2. Groups of individual instructors of Astro 101

3. Efforts by professional organizations

The 1996 National Science Education Standards (NSES) proposed by the National Research Council aggressively outline the rules for effective classroom instruction, age-appropriate guidelines for curriculum materials development, authentic assessment procedures, and professional development programs for teachers (National Research Council 1996). These goals were articulated in Science for All Americans (1989, 1990), the Benchmarks for Science Literacy (1993), and Atlas of Science Literacy (2001) for Project 2061 of the American Association for the Advancement of Science.

In addition to the emphasis on describing science through unifying concepts and processes, the NSES provide specific learning content objectives. For K-12 astronomy, the NSES suggests 11 major astronomy objectives.
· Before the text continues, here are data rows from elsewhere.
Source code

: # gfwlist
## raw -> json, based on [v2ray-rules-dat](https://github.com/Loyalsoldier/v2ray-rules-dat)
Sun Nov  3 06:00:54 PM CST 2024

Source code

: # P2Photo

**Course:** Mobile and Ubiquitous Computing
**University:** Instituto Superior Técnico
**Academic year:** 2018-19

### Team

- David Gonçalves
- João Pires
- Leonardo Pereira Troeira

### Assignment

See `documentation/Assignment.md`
These objectives include (1) describing the objects and motions of the sky (grades K-4), (2) the characteristics of gravity and the Solar System (grades 5–8), and (3) the origin and evolution of stars, galaxies, and the Universe (grades 9–12). These objectives are found in both the Earth/space science content strand and in the themes of unifying concepts and processes (Adams & Slater 2000; Slater 2000). The connections among these concepts were “back mapped” in the Atlas of Science Literacy (2001). Table I in Slater (2000) summarizes these for each grade grouping; grades 9–12 are most relevant to Astro 101. However, to the best of our knowledge, Astro 101 instructors have not inspected these topics. Our sense is that the college instructors are largely ignorant of these recommendations.
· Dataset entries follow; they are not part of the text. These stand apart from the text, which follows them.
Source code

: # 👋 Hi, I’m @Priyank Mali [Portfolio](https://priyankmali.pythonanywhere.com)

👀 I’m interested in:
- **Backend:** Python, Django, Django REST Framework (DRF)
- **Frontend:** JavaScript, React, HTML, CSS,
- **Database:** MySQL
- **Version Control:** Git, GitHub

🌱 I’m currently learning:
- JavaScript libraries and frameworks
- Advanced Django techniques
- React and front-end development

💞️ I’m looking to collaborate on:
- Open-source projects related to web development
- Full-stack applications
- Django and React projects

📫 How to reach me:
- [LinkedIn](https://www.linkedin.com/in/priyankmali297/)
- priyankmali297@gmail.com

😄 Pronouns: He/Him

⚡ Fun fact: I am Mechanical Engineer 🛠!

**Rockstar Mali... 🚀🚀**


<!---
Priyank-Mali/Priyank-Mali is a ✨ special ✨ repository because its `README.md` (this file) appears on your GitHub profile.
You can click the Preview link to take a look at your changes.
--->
Slater et al. (2001) took another approach in two phases. First, they asked faculty preregistered for a workshop on teaching introductory astronomy to provide three main goals. Second, they examined 37 course syllabi and compared their content with 67 topics extracted from popular textbooks. In their Figure 2, Slater et al. gave the topics most commonly taught; we include these in Appendix A. We note that these are not very fine grained, but give a global indication of conceptual content.

The American Astronomical Society (AAS) took a different method (Partridge & Greenstein 2003). It convened two workshops for chairs and other department leaders from selected major research universities. Their rationale for this choice was that if any departments play a leadership role in the astronomical community, it is these research institutions. If their teaching practices are systemically reviewed and improved, it is more likely that those in two- and four-year colleges will follow. In addition, writers and publishers of textbooks are more likely to pay attention to systemic reforms at such large and influential institutions. (This assumption may not be true. For example, Arrny, Zeilik, Chaisson, Seeds, Pasachoff, Fix, Moche, and Fraknoi do not teach at prestigious Research I institutions.) The workshops involved three dozen participants from 30 institutions. The content goals are even less fine grained than those found by Slater et al. (2001); see Appendix B.

Lippert & Partridge (2004) adopted 13 of the AAS goals verbatim (see their Table I) for a small (N=38) Astro 101 class at Haverford College. At the end of the course, they asked the students to rate the 13 goals on a Likert scale from 1 (not important or effective) to 5 (very important or effective). The class mean was 3.3±0.2, just above midpoint. The students ranked goals that focused on the broad understanding of astronomy and on building a positive self-image as scientists. They also were requested to rank how well the course met these goals, and generally rated the effectiveness in meeting these goals higher than their interest in the goals. The #1 importance of a “cosmic perspective” matched its success, an indication that overall, the course matched student expectations. However, we find it hard to generalize from such a small, select sample.